Eu era menino. Tinha entre 13 e 14 anos. Frequentava a biblioteca pública do Centro Cultural do Jabaquara. Já cometia uns versinhos e tinha ganas de me tornar um escriba que prestasse. Entro na sessão de adultos. Passeio os olhos pelas lombadas do muito ali escrito. Detenho-me no seguinte título: História Concisa da Literatura Brasileira. Autor: Alfredo Bosi. Lanço mão de minha carteirinha de sócio e levo o livro para casa. E mergulho no que talvez seja a mais impressionante história escrita de nossas letras.

De saída, leio:

“O problema das origens da nossa literatura não pode formular-se em termos de Europa, onde foi a maturação das grandes nações modernas que condicionou toda a história cultural, mas nos mesmos termos das outras literaturas americanas, isto é, a partir da afirmação de um complexo colonial de vida e de pensamento”.

Estava dada a largada, e estava eu preso para o resto de meus dias àquele que veio iluminar minhas tardes e minhas noites de labuta com as palavras. A partir deste trecho, o garoto – pré-adolescente e, mais tarde, amadurescente – mergulha no pensamento mais radicalmente dialético que se possa encontrar no campo dos estudos literários. O jovem aprendiz de poeta, por anos a fio, vai buscar aí as ferramentas para entender a enormidade que é a literatura brasileira.

Anos passados, já pai de família, aquele pró-moço irá encontrar seu ídolo, feito carne e simpatia, numa sala de aula quase-auditório do prédio da Letras, campus Butantã da USP. Diante de mais de cem estudantes, Alfredo Bosi passeava sua graça elegante, sua ironia fina de cavalheiro – nada cáustica e toda sutil.

Era o curso de Literatura Brasileira I – Modernismo. Sentado à mesa do tablado, o emérito da Universidade falava de Mario de Andrade. À certa altura de sua preleção, levanta-se e vai à lousa. Risca uma pauta de música, mete a clave de sol e demonstra o virtuose que era o desvairado poeta paulistano arrumando seus versos em notas musicais – assim, como quem faz isso todo dia, mozarteanamente distraído enquanto conversa.

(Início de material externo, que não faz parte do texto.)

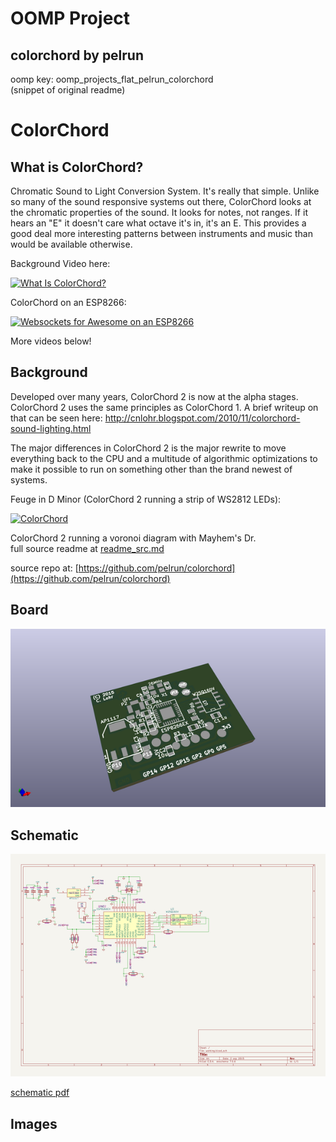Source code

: # OOMP Project  
## colorchord  by pelrun  
  
oomp key: oomp_projects_flat_pelrun_colorchord  
(snippet of original readme)  
  
ColorChord  
==========  
  
What is ColorChord?  
-------------------  
  
Chromatic Sound to Light Conversion System.  It's really that simple.  Unlike so many of the sound responsive systems out there, ColorChord looks at the chromatic properties of the sound.  It looks for notes, not ranges.  If it hears an "E" it doesn't care what octave it's in, it's an E.  This provides a good deal more interesting patterns between instruments and music than would be available otherwise.  
  
Background Video here:  
  
[![What Is ColorChord?](https://img.youtube.com/vi/qE3zEM8qM00/0.jpg)](https://www.youtube.com/watch?v=qE3zEM8qM00)  
  
ColorChord on an ESP8266:  
  
[![Websockets for Awesome on an ESP8266](https://img.youtube.com/vi/8ISbmQTbjDI/0.jpg)](https://www.youtube.com/watch?v=8ISbmQTbjDI)  
  
More videos below!  
  
Background  
----------  
  
Developed over many years, ColorChord 2 is now at the alpha stages.  ColorChord 2 uses the same principles as ColorChord 1.  A brief writeup on that can be seen here: http://cnlohr.blogspot.com/2010/11/colorchord-sound-lighting.html  
  
The major differences in ColorChord 2 is the major rewrite to move everything back to the CPU and a multitude of algorithmic optimizations to make it possible to run on something other than the brand newest of systems.  
  
Feuge in D Minor (ColorChord 2 running a strip of WS2812 LEDs):  
  
[![ColorChord](https://img.youtube.com/vi/s8qWqYTpCN4/0.jpg)](https://www.youtube.com/watch?v=s8qWqYTpCN4)  
  
ColorChord 2 running a voronoi diagram with Mayhem's Dr.  
  full source readme at [readme_src.md](readme_src.md)  
  
source repo at: [https://github.com/pelrun/colorchord](https://github.com/pelrun/colorchord)  
## Board  
  
[![working_3d.png](working_3d_600.png)](working_3d.png)  
## Schematic  
  
[![working_schematic.png](working_schematic_600.png)](working_schematic.png)  
  
[schematic pdf](working_schematic.pdf)  
## Images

Tomei um sete no trabalho de avaliação, ao final de seu curso. Para mim, foi o mesmo que um dez. Este sete me deu duas lições: a primeira: Bosi era Bosi e, pra chegar a Bosi, muito pirão um sujeito há de comer. A segunda: passavam a ser suspeitíssimos todos os dez e noves e oitos recebidos, antes e doravante, de outros professores.

Hoje, só me resta lamentar a perda daquele a quem considero, ao lado de Ferreira Gullar, como uma espécie de pai literário. Com ele, não aprendi somente a entender literatura. Com Alfredo Bosi aprendi a apreender e entender o Brasil e sua história intelectual.

Até sempre, Professor.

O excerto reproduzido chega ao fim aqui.